The business school has about 900 students, with the larger campus housing 20,000. Nearly all the students live in dorms on campus. I was introduced to the Dean of the school and my two TAs. I taught four classes today from 8:20 to 4:45pm with two 15-minute breaks and a 1 1/2 hour break for lunch. The classes are taught in an auditorium and have about 200 students. I showed the class a PowerPoint with photos of me and the family. The class oohed and aahed when I showed a picture of Liz and me. Then the class burst out laughing when I showed them a picture of the whole family. For the Chinese, a family of six must be like seeing an alien. I used my laser pointer to tell the students each child's name and age. I started with Hannah - 10, Zach - 8, Claire - 6. The chitchat got louder as I said the names and ages. Then when it came to Rhett I asked the students to guess his age. Almost everyone said "4" and I said yes which started another round of laughter. I explained that I was a finance major in college and every thing I do is very calculated.
Teaching class is tough. The room has no heating and in the morning it was colder inside than out. I think it was about 45 degrees, not kidding, in the auditorium. I taught with my suit coat and overcoat on but my hands were very cold by the end of the first hour. The teaching is done from a podium with no way to walk around. The class warmed up by the afternoon and I was fine.
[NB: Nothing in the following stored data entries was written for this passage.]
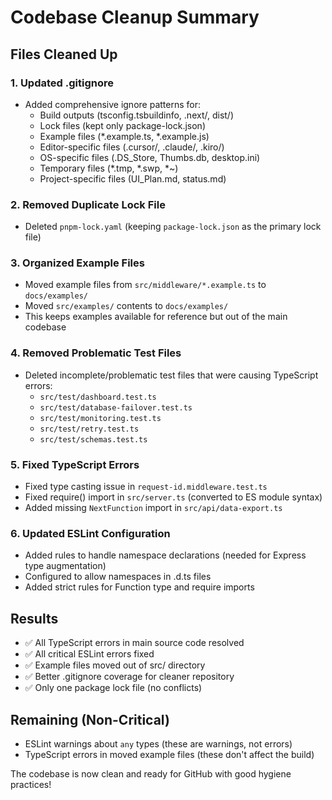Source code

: # Codebase Cleanup Summary

## Files Cleaned Up

### 1. Updated .gitignore
- Added comprehensive ignore patterns for:
  - Build outputs (tsconfig.tsbuildinfo, .next/, dist/)
  - Lock files (kept only package-lock.json)
  - Example files (*.example.ts, *.example.js)
  - Editor-specific files (.cursor/, .claude/, .kiro/)
  - OS-specific files (.DS_Store, Thumbs.db, desktop.ini)
  - Temporary files (*.tmp, *.swp, *~)
  - Project-specific files (UI_Plan.md, status.md)

### 2. Removed Duplicate Lock File
- Deleted `pnpm-lock.yaml` (keeping `package-lock.json` as the primary lock file)

### 3. Organized Example Files
- Moved example files from `src/middleware/*.example.ts` to `docs/examples/`
- Moved `src/examples/` contents to `docs/examples/`
- This keeps examples available for reference but out of the main codebase

### 4. Removed Problematic Test Files
- Deleted incomplete/problematic test files that were causing TypeScript errors:
  - `src/test/dashboard.test.ts`
  - `src/test/database-failover.test.ts`
  - `src/test/monitoring.test.ts`
  - `src/test/retry.test.ts`
  - `src/test/schemas.test.ts`

### 5. Fixed TypeScript Errors
- Fixed type casting issue in `request-id.middleware.test.ts`
- Fixed require() import in `src/server.ts` (converted to ES module syntax)
- Added missing `NextFunction` import in `src/api/data-export.ts`

### 6. Updated ESLint Configuration
- Added rules to handle namespace declarations (needed for Express type augmentation)
- Configured to allow namespaces in .d.ts files
- Added strict rules for Function type and require imports

## Results
- ✅ All TypeScript errors in main source code resolved
- ✅ All critical ESLint errors fixed
- ✅ Example files moved out of src/ directory
- ✅ Better .gitignore coverage for cleaner repository
- ✅ Only one package lock file (no conflicts)

## Remaining (Non-Critical)
- ESLint warnings about `any` types (these are warnings, not errors)
- TypeScript errors in moved example files (these don't affect the build)

The codebase is now clean and ready for GitHub with good hygiene practices!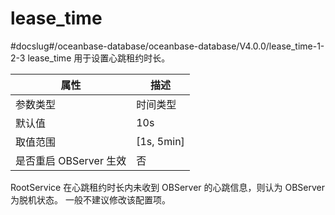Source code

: lease_time 
===============================
#docslug#/oceanbase-database/oceanbase-database/V4.0.0/lease_time-1-2-3
lease_time 用于设置心跳租约时长。


|      **属性**      |    **描述**    |
|------------------|--------------|
| 参数类型             | 时间类型         |
| 默认值              | 10s          |
| 取值范围             | \[1s, 5min\] |
| 是否重启 OBServer 生效 | 否            |



RootService 在心跳租约时长内未收到 OBServer 的心跳信息，则认为 OBServer 为脱机状态。 一般不建议修改该配置项。
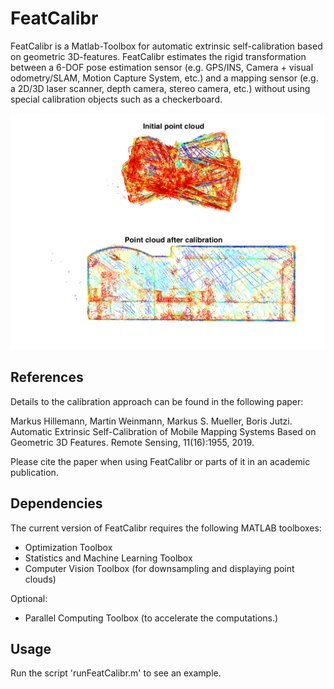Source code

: # FeatCalibr
FeatCalibr is a Matlab-Toolbox for automatic extrinsic self-calibration based on geometric 3D-features. FeatCalibr estimates the rigid transformation between a 6-DOF pose estimation sensor (e.g. GPS/INS, Camera + visual odometry/SLAM, Motion Capture System, etc.) and a mapping sensor (e.g. a 2D/3D laser scanner, depth camera, stereo camera, etc.) without using special calibration objects such as a checkerboard.

![](calibrationExample.png )

## References
Details to the calibration approach can be found in the following paper:

Markus Hillemann, Martin Weinmann, Markus S. Mueller, Boris Jutzi. Automatic Extrinsic Self-Calibration of Mobile Mapping Systems Based on Geometric 3D Features. Remote Sensing, 11(16):1955, 2019.

Please cite the paper when using FeatCalibr or parts of it in an academic publication.

## Dependencies
The current version of FeatCalibr requires the following MATLAB toolboxes:

* Optimization Toolbox
* Statistics and Machine Learning Toolbox
* Computer Vision Toolbox (for downsampling and displaying point clouds)

Optional:

* Parallel Computing Toolbox (to accelerate the computations.)

## Usage
Run the script 'runFeatCalibr.m' to see an example.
All classes went well, but it's hard to guage student learning. One TA told me 20% of the students will understand a lot of what I say and 80% will understand only a little. The students have one hour of lab time in Chinese with the TA for every 3 hours of lecture. The lab time is where they learn the majority of the course, but listening to an American professor gives them the feel for business vocabulary.
Lunch between classes was in the cantine, a student cafeteria. Lunch costs $1. The menu today was choice of four items plus soup and rice. The menu items were tomato/egg casserole, pork balls, chicken strips (at least I think it was chicken), boiled wax-gourd cooked with carrots and celery (maybe?), spicy kelp, and two other dishes that I couldn't figure out. The kelp tasted great and the wax-gourd tasted like potato-leak soup. The food was very delicious. Chinese etiquette is different than American. In China it's polite to become one with your soup bowl and plate. Slurping is acceptable and even encouraged. No water or other drink was served with the meal. If you want a beverage, you have to buy a liter of bottled water for 1 yuan ($0.15) or a soda at the student store.
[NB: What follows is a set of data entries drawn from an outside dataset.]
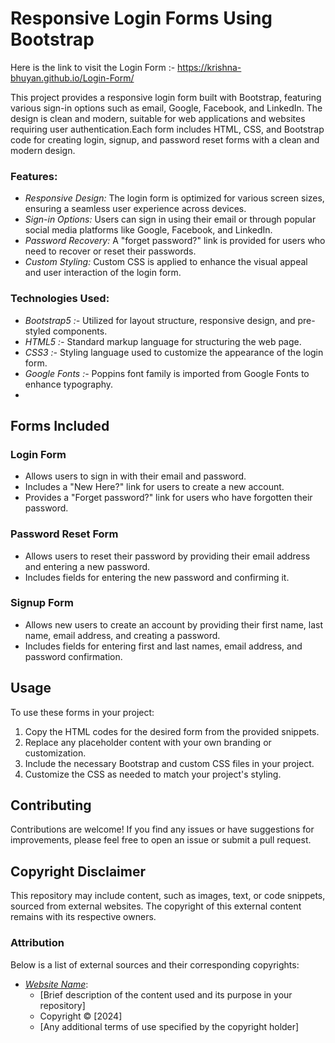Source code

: # Responsive Login Forms Using Bootstrap

Here is the link to visit the Login Form :- https://krishna-bhuyan.github.io/Login-Form/

This project provides a responsive login form built with Bootstrap, featuring various sign-in options such as email, Google, Facebook, and LinkedIn. The design is clean and modern, suitable for web applications and websites requiring user authentication.Each form includes HTML, CSS, and Bootstrap code for creating login, signup, and password reset forms with a clean and modern design.

### Features:

- *Responsive Design:* The login form is optimized for various screen sizes, ensuring a seamless user experience across devices.
- *Sign-in Options:* Users can sign in using their email or through popular social media platforms like Google, Facebook, and LinkedIn.
- *Password Recovery:* A "forget password?" link is provided for users who need to recover or reset their passwords.
- *Custom Styling:* Custom CSS is applied to enhance the visual appeal and user interaction of the login form.

### Technologies Used:

- *Bootstrap5 :-*  Utilized for layout structure, responsive design, and pre-styled components.
- *HTML5 :-*  Standard markup language for structuring the web page.
- *CSS3 :-*  Styling language used to customize the appearance of the login form.
- *Google Fonts :-*  Poppins font family is imported from Google Fonts to enhance typography.
- 
## Forms Included

### Login Form

- Allows users to sign in with their email and password.
- Includes a "New Here?" link for users to create a new account.
- Provides a "Forget password?" link for users who have forgotten their password.

### Password Reset Form

- Allows users to reset their password by providing their email address and entering a new password.
- Includes fields for entering the new password and confirming it.

### Signup Form

- Allows new users to create an account by providing their first name, last name, email address, and creating a password.
- Includes fields for entering first and last names, email address, and password confirmation.

## Usage

To use these forms in your project:

1. Copy the HTML codes for the desired form from the provided snippets.
2. Replace any placeholder content with your own branding or customization.
3. Include the necessary Bootstrap and custom CSS files in your project.
4. Customize the CSS as needed to match your project's styling.

## Contributing

Contributions are welcome! If you find any issues or have suggestions for improvements, please feel free to open an issue or submit a pull request.

## Copyright Disclaimer
This repository may include content, such as images, text, or code snippets, sourced from external websites. The copyright of this external content remains with its respective owners.
### Attribution

Below is a list of external sources and their corresponding copyrights:

- *[Website Name](https://www.hilltop.co.nz/)*:
  - [Brief description of the content used and its purpose in your repository]
  - Copyright © [2024] 
  - [Any additional terms of use specified by the copyright holder]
One of the TAs is a big bike rider, and he has a Giant bicycle. He rode his bike 1,000 kms from his hometown in Central China to Shanghai as part of a group of riders. He offered to take me to the Giant bike shop where they sell racing bikes.
After class Alex took me to his apartment and let me borrow a few DVDs - I hope they have English subtitles. He also let me borrow his mountain bike. I wish I had a picture of me in my sport coat and laptop bag slung over my shoulder riding through crazy Shanghai traffic in the dark with no headlights.
Alex warned me to stay away from the barbershops which are a front for nefarious activities. The haircut I got before I left will be OK for three weeks.
Now back at the apartment I just killed my first cockroach. It was small. At first I thought it was a crane fly. I probably won't sleep so well tonight and I'm starting to itch already thinking about what lives under my bed.
All in all, this is a FANTASTIC experience. Trip of a lifetime.